Actualmente, la relatividad y la cuántica son las dos grandes explicaciones que tenemos para entender la realidad. Incluso les debemos gran parte de la tecnología que nos rodea: sin estas dos teorías sería imposible viajar a un sitio con la ayuda de Google Maps en el teléfono. Los miles de millones de transistores que pueblan los chips dentro de los celulares no funcionarían sin nuestro entendimiento de la mecánica cuántica; por su parte, como el tiempo pasa a distinto ritmo en función de la altura, los satélites del sistema GPS deben considerar la relatividad para calcular nuestra posición en la superficie terrestre.
Pese a que permiten que usemos nuestro celular, en el plano teórico estas ideas están divorciadas. Usamos la cuántica para lo muy pequeño y la relatividad para lo muy grande, pero no conseguimos que funcionen juntas. De la misma forma en que los astrónomos posteriores a Newton notaron una anomalía en el movimiento de Mercurio alrededor del Sol, los científicos de ahora saben que hay puntos ciegos que estas dos teorías no pueden iluminar: ¿Qué ocurre al interior de un agujero negro? ¿Qué pasó antes del Big Bang? ¿Cómo funciona la gravedad en el nivel de las partículas? Podríamos responder estas preguntas si tuviéramos una teoría del todo que uniera la relatividad y la cuántica.
Por décadas el contendiente más notable para la teoría del todo fue la teoría de cuerdas. Esta postula la existencia de minúsculas cuerdas que vibran a distintas frecuencias y forman así las partículas que nos componen. Pese a que entusiasmó a cientos de físicos, esta hipótesis no ha podido comprobarse de manera experimental.
Ante el paulatino retroceso de la teoría de cuerdas, han surgido varios contendientes que buscan coronarse como la teoría del todo. Una de las teorías más interesantes surgió a finales del 2023: la gravedad poscuántica. El 4 de diciembre, el físico inglés Jonathan Oppenheim publicó dos trabajos donde formula un particular matrimonio entre la cuántica y la relatividad.

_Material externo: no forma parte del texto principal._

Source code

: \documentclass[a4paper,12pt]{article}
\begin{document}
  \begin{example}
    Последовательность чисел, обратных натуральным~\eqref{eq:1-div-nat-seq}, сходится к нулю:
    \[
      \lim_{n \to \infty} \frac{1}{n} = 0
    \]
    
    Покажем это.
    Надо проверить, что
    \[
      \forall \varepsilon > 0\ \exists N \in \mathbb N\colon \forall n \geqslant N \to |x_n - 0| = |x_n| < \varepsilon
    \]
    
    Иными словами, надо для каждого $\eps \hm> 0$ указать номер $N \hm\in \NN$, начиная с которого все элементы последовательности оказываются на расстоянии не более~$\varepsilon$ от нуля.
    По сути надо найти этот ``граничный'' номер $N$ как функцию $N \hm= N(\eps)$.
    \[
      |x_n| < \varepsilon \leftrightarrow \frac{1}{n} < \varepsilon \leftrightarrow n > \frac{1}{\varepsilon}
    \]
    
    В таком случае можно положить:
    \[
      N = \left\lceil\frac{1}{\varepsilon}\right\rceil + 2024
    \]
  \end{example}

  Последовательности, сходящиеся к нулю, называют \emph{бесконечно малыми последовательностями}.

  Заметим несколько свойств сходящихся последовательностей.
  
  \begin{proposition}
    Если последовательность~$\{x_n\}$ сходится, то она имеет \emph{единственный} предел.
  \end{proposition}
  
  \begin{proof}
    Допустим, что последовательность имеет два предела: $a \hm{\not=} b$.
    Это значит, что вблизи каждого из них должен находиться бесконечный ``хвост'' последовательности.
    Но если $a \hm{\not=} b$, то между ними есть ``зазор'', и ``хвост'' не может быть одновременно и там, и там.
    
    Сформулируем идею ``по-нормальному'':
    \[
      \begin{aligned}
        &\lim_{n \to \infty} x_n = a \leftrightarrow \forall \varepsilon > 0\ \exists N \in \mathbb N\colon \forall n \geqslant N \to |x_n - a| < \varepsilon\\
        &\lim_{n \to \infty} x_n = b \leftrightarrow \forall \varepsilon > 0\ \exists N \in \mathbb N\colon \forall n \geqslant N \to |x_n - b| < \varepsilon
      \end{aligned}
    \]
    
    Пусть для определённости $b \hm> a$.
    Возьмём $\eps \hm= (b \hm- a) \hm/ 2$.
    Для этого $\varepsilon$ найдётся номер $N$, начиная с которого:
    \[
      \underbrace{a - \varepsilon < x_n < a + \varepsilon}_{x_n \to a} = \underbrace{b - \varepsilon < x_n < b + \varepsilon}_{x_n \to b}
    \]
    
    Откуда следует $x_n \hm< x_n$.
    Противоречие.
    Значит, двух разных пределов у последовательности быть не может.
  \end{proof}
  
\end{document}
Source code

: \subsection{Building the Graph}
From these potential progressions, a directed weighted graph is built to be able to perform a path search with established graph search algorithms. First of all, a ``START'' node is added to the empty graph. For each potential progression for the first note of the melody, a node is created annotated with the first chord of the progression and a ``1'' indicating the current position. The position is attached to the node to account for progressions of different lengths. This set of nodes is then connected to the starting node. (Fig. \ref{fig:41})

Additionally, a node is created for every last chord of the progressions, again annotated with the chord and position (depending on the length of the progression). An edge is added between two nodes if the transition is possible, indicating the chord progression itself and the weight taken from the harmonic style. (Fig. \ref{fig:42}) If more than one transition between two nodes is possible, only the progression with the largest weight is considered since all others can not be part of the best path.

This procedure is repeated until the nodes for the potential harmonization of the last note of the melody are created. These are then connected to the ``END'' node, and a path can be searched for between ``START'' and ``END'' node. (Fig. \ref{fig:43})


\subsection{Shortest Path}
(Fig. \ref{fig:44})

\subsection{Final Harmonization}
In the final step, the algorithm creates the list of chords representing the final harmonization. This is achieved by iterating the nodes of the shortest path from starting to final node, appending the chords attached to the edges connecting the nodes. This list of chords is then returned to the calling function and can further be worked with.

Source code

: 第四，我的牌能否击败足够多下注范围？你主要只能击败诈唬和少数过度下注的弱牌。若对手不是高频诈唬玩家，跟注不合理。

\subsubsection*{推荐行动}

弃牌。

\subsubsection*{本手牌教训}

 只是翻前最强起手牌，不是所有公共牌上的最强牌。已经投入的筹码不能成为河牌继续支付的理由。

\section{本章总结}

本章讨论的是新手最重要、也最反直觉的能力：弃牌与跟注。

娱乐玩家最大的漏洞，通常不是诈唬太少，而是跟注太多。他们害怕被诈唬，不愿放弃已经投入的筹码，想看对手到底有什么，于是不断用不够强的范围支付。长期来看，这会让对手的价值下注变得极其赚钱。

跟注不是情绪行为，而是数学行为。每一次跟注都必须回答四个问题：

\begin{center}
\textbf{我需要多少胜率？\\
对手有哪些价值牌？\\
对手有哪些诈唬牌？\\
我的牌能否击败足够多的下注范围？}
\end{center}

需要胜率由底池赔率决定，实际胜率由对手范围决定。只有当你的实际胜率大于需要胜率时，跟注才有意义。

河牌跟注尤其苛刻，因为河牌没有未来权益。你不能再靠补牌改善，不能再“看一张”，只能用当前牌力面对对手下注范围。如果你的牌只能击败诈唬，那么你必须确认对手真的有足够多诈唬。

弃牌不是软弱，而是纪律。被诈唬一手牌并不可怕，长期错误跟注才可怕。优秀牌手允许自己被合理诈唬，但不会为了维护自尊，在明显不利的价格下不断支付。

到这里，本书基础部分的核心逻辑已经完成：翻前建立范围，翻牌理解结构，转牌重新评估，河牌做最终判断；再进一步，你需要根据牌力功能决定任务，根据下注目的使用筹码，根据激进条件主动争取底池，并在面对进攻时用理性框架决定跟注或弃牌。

En el primer trabajo, publicado en Physical Review X, Oppenheim postula que la gravedad sería inestable y tendría propiedades azarosas. A diferencia de otras hipótesis que buscan llevar la gravedad al terreno cuántico, en su teoría no hay gravitones (partículas que lleven paquetes de gravedad de un lado a otro), sino pequeñas fluctuaciones aleatorias en el espacio-tiempo.2
La física Sabine Hossenfelder describió la propuesta del inglés en los siguientes términos: “La nueva teoría de Oppenheim podría tener lo que los físicos estaban obviando. Su idea es, a primera vista, bastante simple: en vez de intentar dar propiedades cuánticas a la gravedad, simplemente hace que la gravedad sea tan aleatoria como la física cuántica, de modo que las dos encajen”.3
Una de las mayores sorpresas de esta teoría es que ofrece la posibilidad de probar sus postulados de forma experimental. En el segundo trabajo, publicado en Nature, Oppenheim y sus colaboradores discuten cómo podría comprobarse la gravedad poscuántica en un laboratorio.4
A finales del siglo XVIII, el físico Henry Cavendish formuló un experimento que se valía de cables y poleas para medir la atracción gravitacional entre dos objetos. Una versión ultramoderna de este experimento podría revelar si, en efecto, la gravedad es aleatoria, lo que significaría que Dios no solo juega a los dados, como rechazaba Einstein, sino que incluso tiene uno asignado para el espacio-tiempo.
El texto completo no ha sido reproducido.